▸ The task
Examine the data below and state how many lines contain "代理服务器", offering no other words.

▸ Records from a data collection
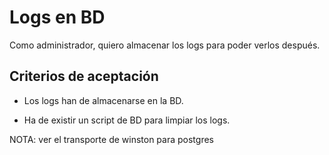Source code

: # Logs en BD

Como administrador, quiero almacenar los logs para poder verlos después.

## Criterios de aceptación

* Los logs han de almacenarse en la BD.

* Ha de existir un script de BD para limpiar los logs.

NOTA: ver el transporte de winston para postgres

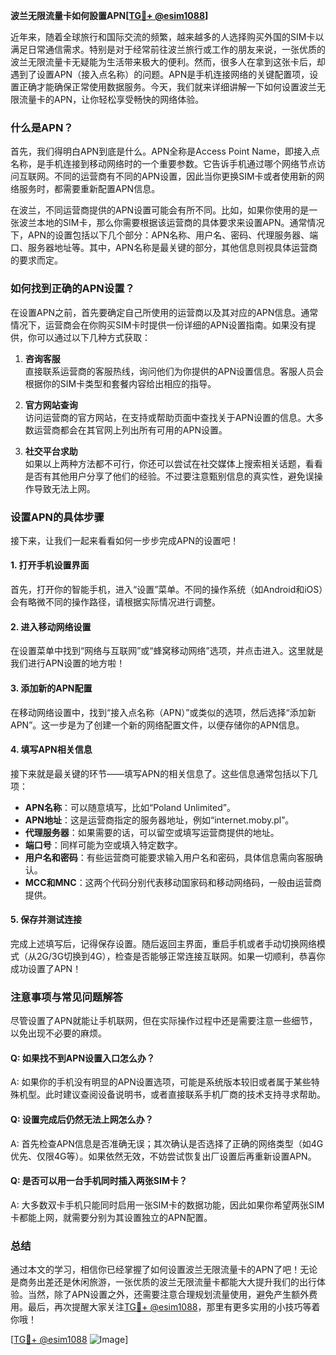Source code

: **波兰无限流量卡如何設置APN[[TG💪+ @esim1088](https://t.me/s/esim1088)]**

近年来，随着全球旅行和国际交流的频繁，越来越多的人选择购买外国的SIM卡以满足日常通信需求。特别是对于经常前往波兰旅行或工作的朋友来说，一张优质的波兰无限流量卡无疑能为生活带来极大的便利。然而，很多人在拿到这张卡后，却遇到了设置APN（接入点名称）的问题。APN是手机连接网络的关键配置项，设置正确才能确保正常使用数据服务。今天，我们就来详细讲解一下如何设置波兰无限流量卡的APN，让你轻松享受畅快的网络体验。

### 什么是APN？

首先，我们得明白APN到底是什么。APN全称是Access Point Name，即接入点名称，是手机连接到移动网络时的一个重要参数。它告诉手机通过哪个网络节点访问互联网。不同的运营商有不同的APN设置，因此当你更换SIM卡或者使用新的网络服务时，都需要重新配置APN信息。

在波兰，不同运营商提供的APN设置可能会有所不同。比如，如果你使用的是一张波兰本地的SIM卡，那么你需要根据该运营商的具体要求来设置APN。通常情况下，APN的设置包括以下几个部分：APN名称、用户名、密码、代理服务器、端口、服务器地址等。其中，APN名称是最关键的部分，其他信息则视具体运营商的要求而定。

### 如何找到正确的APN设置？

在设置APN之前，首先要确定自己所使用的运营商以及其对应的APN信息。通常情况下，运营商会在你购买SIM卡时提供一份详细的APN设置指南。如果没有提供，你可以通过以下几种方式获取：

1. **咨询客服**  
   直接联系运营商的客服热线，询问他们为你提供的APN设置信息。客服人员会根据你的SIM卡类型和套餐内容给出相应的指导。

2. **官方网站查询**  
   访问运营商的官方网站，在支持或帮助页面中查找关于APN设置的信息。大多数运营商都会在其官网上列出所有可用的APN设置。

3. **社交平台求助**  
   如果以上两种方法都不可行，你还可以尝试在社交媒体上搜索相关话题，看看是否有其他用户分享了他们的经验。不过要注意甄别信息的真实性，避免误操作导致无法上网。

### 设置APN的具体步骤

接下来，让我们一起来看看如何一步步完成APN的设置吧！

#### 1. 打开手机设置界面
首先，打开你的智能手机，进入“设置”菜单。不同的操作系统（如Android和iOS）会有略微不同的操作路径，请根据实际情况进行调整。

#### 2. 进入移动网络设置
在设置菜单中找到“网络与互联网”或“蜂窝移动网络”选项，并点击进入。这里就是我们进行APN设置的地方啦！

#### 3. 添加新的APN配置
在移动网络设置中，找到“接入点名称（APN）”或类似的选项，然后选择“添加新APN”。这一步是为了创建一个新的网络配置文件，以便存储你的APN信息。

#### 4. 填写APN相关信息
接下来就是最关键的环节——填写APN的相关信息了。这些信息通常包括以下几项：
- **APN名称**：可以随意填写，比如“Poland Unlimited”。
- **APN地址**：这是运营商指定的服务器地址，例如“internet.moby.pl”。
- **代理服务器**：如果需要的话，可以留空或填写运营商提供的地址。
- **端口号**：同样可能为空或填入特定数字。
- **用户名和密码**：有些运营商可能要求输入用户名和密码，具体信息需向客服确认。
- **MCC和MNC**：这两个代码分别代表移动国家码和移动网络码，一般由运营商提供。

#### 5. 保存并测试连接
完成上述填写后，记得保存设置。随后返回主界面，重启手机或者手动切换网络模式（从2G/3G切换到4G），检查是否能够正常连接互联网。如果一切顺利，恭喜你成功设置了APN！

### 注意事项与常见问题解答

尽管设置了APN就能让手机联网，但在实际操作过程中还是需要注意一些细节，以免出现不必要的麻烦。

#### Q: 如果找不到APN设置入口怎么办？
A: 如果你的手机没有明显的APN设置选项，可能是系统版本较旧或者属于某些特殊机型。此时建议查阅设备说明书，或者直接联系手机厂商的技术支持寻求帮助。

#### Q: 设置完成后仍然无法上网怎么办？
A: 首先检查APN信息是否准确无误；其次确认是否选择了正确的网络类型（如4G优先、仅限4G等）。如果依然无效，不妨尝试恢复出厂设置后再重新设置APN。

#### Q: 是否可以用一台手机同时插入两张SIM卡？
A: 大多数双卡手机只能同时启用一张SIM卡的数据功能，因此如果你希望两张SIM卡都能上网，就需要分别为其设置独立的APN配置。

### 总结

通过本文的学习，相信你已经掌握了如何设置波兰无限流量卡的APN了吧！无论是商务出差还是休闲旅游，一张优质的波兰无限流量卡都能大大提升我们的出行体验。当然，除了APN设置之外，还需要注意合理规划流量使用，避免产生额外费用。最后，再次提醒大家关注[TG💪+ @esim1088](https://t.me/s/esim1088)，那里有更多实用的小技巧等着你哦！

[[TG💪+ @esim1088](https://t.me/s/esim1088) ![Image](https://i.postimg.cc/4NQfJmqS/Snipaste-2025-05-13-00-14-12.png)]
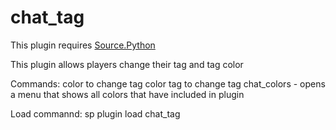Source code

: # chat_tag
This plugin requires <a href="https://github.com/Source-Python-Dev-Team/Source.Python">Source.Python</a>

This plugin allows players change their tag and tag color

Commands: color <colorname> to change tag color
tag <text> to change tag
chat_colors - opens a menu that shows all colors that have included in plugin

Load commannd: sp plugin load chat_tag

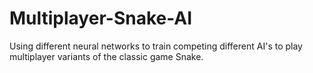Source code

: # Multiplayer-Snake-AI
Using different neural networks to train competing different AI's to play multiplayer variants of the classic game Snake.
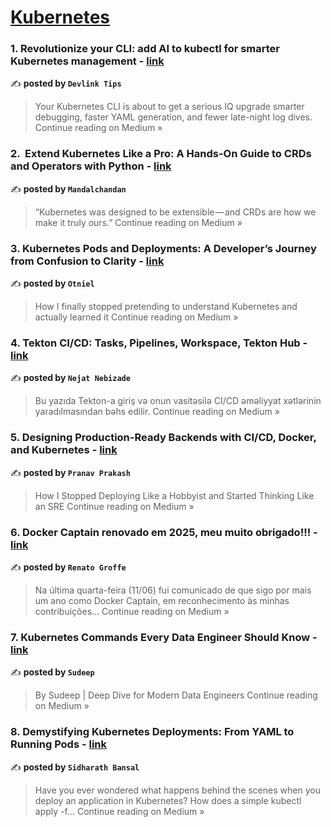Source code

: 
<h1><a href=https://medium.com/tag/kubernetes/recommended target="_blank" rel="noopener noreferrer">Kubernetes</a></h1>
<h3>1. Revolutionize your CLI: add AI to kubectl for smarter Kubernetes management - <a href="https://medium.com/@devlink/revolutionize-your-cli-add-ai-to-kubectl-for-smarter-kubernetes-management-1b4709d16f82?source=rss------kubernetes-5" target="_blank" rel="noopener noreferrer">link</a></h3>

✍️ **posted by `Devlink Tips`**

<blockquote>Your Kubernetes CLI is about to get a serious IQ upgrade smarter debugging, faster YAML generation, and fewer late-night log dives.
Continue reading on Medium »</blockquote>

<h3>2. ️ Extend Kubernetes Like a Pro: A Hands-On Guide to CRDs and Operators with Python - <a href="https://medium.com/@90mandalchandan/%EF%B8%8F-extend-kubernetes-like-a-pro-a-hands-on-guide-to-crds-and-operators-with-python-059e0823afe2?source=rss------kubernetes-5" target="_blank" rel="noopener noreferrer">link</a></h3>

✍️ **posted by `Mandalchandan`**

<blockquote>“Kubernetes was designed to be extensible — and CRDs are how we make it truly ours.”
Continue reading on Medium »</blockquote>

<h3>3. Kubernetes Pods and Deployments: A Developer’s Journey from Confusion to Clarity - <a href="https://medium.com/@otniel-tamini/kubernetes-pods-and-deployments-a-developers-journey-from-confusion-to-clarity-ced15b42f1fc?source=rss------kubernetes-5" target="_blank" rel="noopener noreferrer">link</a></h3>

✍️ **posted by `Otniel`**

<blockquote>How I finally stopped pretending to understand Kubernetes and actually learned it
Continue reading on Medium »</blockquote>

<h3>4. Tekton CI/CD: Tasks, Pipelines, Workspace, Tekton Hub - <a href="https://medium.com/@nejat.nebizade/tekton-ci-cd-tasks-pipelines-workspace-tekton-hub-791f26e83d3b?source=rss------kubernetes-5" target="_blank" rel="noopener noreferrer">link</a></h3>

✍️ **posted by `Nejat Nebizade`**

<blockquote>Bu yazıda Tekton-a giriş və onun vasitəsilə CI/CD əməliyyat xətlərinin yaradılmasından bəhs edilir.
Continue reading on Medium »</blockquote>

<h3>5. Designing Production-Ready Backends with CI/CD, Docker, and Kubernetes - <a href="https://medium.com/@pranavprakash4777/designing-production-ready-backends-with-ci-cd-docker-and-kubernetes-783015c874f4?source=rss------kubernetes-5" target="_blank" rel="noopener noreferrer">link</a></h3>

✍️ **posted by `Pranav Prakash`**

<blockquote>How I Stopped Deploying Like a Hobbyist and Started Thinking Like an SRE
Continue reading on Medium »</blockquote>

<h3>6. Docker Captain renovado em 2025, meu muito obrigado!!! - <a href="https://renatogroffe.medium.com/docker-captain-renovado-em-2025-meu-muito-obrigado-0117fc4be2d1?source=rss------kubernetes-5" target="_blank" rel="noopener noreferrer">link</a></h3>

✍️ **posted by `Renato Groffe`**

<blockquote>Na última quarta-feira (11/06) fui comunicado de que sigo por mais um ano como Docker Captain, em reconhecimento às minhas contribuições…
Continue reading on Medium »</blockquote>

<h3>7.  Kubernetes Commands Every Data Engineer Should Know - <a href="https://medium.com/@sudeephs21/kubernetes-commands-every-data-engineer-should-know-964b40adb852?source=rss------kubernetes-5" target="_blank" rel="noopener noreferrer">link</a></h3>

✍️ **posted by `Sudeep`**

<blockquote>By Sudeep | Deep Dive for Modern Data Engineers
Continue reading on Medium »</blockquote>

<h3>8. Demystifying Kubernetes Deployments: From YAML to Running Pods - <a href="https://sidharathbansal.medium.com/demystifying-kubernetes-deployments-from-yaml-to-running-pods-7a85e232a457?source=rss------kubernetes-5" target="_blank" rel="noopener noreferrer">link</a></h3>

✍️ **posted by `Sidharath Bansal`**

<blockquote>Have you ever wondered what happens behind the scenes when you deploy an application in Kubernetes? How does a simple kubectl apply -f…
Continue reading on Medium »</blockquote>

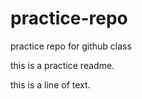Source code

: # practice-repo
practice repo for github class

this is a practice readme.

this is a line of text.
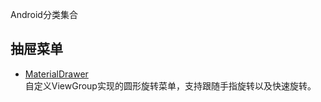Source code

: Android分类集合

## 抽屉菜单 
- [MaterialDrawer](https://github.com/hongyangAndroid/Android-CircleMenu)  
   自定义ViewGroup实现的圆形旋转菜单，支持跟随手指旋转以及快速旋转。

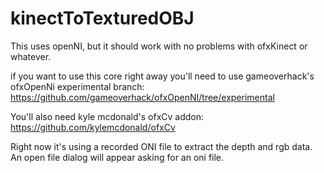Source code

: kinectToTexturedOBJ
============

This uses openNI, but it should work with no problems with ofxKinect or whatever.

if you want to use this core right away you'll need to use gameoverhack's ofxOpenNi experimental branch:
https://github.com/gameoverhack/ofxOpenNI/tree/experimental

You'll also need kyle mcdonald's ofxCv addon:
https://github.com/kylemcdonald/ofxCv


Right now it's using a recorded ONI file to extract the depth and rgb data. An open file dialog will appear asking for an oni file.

▸ Exercise output
2